Recent path to ultrafine Mg/MgH2 synthesis for sustainable hydrogen storage

Abstract

Scientific efforts in search of renewable energy to replace fossil fuels have increased over the last few decades. Exploring natural energy sources such as the sun and the wind offers viable alternatives for energy production other than burning carbon-based fuels. Although these natural energy sources are seasonally regulated, hydrogen provides a huge platform for storing these energies to ensure their continued application; hence, the implementation of a hydrogen economy consisting of hydrogen production, storage, and conversion, in which hydrogen storage plays a vital role. One of its promising playgrounds is solid-state hydrogen storage in magnesium hydride (MgH2), which offers the benefit of hydrogen reversibility with a high capacity of 7.6 wt%. However, it operates at temperatures above 350 °C, unsuitable for storing hydrogen for fuel cells operating near ambient temperatures.

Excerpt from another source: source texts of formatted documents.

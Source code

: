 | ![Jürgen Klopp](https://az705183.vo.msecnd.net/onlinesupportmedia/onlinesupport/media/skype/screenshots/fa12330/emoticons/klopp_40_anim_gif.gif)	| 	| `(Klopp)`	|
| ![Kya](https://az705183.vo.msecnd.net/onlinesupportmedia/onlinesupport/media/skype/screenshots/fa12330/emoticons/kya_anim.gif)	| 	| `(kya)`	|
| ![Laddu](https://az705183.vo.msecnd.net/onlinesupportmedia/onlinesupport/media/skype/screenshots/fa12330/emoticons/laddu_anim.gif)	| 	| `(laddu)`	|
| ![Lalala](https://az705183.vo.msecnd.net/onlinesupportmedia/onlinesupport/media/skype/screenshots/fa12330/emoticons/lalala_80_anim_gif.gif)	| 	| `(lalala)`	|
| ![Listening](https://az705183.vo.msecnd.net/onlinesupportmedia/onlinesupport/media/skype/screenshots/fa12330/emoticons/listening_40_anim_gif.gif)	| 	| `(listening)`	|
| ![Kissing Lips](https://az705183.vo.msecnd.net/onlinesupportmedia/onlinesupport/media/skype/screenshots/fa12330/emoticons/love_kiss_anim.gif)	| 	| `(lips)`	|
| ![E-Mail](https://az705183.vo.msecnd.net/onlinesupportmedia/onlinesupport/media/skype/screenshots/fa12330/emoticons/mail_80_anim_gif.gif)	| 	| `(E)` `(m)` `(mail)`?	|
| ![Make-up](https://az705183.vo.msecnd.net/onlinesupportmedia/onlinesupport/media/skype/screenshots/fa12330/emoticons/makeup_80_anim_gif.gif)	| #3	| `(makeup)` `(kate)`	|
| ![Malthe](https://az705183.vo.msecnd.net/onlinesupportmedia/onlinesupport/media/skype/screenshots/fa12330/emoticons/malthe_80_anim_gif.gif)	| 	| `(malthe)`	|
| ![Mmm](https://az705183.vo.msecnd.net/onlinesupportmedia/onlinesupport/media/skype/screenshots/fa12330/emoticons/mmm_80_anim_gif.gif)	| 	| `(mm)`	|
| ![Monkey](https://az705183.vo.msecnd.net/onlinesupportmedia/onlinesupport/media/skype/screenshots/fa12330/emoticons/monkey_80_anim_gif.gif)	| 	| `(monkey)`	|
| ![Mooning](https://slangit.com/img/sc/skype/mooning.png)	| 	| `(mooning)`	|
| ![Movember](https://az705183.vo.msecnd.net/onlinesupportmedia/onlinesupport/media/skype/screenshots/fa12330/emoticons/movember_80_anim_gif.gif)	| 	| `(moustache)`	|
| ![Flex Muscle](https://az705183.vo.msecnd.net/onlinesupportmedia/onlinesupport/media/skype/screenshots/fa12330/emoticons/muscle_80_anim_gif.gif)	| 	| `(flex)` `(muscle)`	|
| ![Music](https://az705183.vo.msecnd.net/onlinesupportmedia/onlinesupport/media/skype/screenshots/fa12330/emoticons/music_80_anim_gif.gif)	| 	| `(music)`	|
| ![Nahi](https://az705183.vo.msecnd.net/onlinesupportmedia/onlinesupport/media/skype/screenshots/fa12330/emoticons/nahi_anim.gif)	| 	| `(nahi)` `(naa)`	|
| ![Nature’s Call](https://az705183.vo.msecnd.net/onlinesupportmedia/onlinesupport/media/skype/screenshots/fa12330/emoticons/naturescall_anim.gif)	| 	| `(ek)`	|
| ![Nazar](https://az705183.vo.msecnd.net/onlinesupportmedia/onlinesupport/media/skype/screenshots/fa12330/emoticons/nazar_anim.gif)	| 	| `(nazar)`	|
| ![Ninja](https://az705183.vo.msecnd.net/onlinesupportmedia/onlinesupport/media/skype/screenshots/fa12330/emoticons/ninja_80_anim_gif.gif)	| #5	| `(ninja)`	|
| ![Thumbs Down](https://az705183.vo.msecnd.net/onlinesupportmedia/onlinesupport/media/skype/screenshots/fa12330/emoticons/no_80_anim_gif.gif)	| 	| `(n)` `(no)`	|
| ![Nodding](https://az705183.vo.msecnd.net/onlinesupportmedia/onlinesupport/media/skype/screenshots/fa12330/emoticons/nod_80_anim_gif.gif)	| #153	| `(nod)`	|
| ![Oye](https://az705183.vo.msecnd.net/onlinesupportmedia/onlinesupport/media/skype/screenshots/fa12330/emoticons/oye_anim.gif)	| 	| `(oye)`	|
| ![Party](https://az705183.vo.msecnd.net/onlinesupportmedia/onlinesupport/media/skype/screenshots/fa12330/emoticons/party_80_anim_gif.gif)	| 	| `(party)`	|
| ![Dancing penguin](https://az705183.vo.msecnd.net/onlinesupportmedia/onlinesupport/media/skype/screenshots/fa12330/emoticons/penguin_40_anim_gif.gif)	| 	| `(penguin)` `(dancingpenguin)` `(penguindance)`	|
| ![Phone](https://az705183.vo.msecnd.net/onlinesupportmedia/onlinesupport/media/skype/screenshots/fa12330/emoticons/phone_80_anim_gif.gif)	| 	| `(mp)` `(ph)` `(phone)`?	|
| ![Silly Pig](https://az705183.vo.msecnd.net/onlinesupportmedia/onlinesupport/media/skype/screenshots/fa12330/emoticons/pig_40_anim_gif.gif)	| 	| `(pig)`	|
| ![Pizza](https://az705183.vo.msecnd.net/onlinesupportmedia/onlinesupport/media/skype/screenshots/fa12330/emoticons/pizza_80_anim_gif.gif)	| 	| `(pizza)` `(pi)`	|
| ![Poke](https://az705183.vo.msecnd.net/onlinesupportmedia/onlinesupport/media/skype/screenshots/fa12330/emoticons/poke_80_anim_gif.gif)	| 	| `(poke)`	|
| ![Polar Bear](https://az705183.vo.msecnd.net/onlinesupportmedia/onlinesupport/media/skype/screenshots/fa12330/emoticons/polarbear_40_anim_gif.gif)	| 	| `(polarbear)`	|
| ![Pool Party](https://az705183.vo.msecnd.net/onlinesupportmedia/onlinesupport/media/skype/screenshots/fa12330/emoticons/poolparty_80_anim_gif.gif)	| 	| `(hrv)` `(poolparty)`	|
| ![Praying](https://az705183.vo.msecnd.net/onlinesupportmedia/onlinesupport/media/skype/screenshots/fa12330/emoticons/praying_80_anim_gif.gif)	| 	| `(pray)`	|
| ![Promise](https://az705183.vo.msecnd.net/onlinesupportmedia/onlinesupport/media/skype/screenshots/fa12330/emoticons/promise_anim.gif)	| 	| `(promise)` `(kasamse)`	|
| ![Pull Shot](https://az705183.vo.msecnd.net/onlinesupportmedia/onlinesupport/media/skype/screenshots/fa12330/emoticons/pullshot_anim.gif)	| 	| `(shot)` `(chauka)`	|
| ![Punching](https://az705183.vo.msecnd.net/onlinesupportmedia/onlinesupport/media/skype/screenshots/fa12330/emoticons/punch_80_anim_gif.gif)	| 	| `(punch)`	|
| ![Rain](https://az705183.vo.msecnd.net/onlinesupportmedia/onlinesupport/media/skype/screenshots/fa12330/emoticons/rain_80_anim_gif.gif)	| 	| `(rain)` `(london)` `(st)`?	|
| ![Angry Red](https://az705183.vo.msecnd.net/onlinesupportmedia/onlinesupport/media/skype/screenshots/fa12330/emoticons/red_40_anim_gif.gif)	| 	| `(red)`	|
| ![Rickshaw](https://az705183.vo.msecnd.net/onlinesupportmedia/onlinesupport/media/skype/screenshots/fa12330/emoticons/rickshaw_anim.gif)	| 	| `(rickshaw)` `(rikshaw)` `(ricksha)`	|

Among several methods used to disrupt the thermodynamic and kinetic stability of the hydride to ensure its operability under ambient conditions, nanostructuring offers a broad approach with great benefits. In this review, the recent advances in Mg/MgH2 nanoengineering that cut across nanoconfinement using scaffolds, nanoconfinement with in-situ catalysis, and non-confinement via chemical reduction of Mg/Mg-salts are summarized. The hydrogen storage implications of these emerging techniques are also correlated to unravel the challenges and provide insights for future developments.